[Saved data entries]

========================================

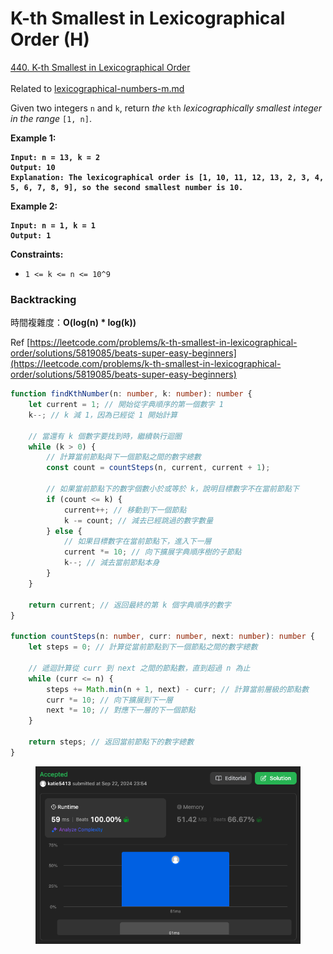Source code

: # K-th Smallest in Lexicographical Order (H)

[440. K-th Smallest in Lexicographical Order](https://leetcode.com/problems/k-th-smallest-in-lexicographical-order/)\
\
Related to [lexicographical-numbers-m.md](lexicographical-numbers-m.md "mention")



Given two integers `n` and `k`, return _the_ `kth` _lexicographically smallest integer in the range_ `[1, n]`.

&#x20;

**Example 1:**

<pre><code><strong>Input: n = 13, k = 2
</strong><strong>Output: 10
</strong><strong>Explanation: The lexicographical order is [1, 10, 11, 12, 13, 2, 3, 4, 5, 6, 7, 8, 9], so the second smallest number is 10.
</strong></code></pre>

**Example 2:**

<pre><code><strong>Input: n = 1, k = 1
</strong><strong>Output: 1
</strong></code></pre>

&#x20;

**Constraints:**

* `1 <= k <= n <= 10^9`



### Backtracking

時間複雜度：**O(log(n) \* log(k))**&#x20;

Ref [https://leetcode.com/problems/k-th-smallest-in-lexicographical-order/solutions/5819085/beats-super-easy-beginners](https://leetcode.com/problems/k-th-smallest-in-lexicographical-order/solutions/5819085/beats-super-easy-beginners)

```typescript
function findKthNumber(n: number, k: number): number {
    let current = 1; // 開始從字典順序的第一個數字 1
    k--; // k 減 1，因為已經從 1 開始計算

    // 當還有 k 個數字要找到時，繼續執行迴圈
    while (k > 0) {
        // 計算當前節點與下一個節點之間的數字總數
        const count = countSteps(n, current, current + 1);
        
        // 如果當前節點下的數字個數小於或等於 k，說明目標數字不在當前節點下
        if (count <= k) {
            current++; // 移動到下一個節點
            k -= count; // 減去已經跳過的數字數量
        } else {
            // 如果目標數字在當前節點下，進入下一層
            current *= 10; // 向下擴展字典順序樹的子節點
            k--; // 減去當前節點本身
        }
    }

    return current; // 返回最終的第 k 個字典順序的數字
}

function countSteps(n: number, curr: number, next: number): number {
    let steps = 0; // 計算從當前節點到下一個節點之間的數字總數

    // 遞迴計算從 curr 到 next 之間的節點數，直到超過 n 為止
    while (curr <= n) {
        steps += Math.min(n + 1, next) - curr; // 計算當前層級的節點數
        curr *= 10; // 向下擴展到下一層
        next *= 10; // 對應下一層的下一個節點
    }

    return steps; // 返回當前節點下的數字總數
}
```



<figure><img src="../.gitbook/assets/截圖 2024-09-22 晚上11.54.53.png" alt=""><figcaption></figcaption></figure>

========================================

== WHAT IS REQUIRED ==
Repeat the full set of records exactly, and output no pictures.

== ANSWER ==
Source code

: # K-th Smallest in Lexicographical Order (H)

[440. K-th Smallest in Lexicographical Order](https://leetcode.com/problems/k-th-smallest-in-lexicographical-order/)\
\
Related to [lexicographical-numbers-m.md](lexicographical-numbers-m.md "mention")



Given two integers `n` and `k`, return _the_ `kth` _lexicographically smallest integer in the range_ `[1, n]`.

&#x20;

**Example 1:**

<pre><code><strong>Input: n = 13, k = 2
</strong><strong>Output: 10
</strong><strong>Explanation: The lexicographical order is [1, 10, 11, 12, 13, 2, 3, 4, 5, 6, 7, 8, 9], so the second smallest number is 10.
</strong></code></pre>

**Example 2:**

<pre><code><strong>Input: n = 1, k = 1
</strong><strong>Output: 1
</strong></code></pre>

&#x20;

**Constraints:**

* `1 <= k <= n <= 10^9`



### Backtracking

時間複雜度：**O(log(n) \* log(k))**&#x20;

Ref [https://leetcode.com/problems/k-th-smallest-in-lexicographical-order/solutions/5819085/beats-super-easy-beginners](https://leetcode.com/problems/k-th-smallest-in-lexicographical-order/solutions/5819085/beats-super-easy-beginners)

```typescript
function findKthNumber(n: number, k: number): number {
    let current = 1; // 開始從字典順序的第一個數字 1
    k--; // k 減 1，因為已經從 1 開始計算

    // 當還有 k 個數字要找到時，繼續執行迴圈
    while (k > 0) {
        // 計算當前節點與下一個節點之間的數字總數
        const count = countSteps(n, current, current + 1);
        
        // 如果當前節點下的數字個數小於或等於 k，說明目標數字不在當前節點下
        if (count <= k) {
            current++; // 移動到下一個節點
            k -= count; // 減去已經跳過的數字數量
        } else {
            // 如果目標數字在當前節點下，進入下一層
            current *= 10; // 向下擴展字典順序樹的子節點
            k--; // 減去當前節點本身
        }
    }

    return current; // 返回最終的第 k 個字典順序的數字
}

function countSteps(n: number, curr: number, next: number): number {
    let steps = 0; // 計算從當前節點到下一個節點之間的數字總數

    // 遞迴計算從 curr 到 next 之間的節點數，直到超過 n 為止
    while (curr <= n) {
        steps += Math.min(n + 1, next) - curr; // 計算當前層級的節點數
        curr *= 10; // 向下擴展到下一層
        next *= 10; // 對應下一層的下一個節點
    }

    return steps; // 返回當前節點下的數字總數
}
```



<figure><img src="../.gitbook/assets/截圖 2024-09-22 晚上11.54.53.png" alt=""><figcaption></figcaption></figure>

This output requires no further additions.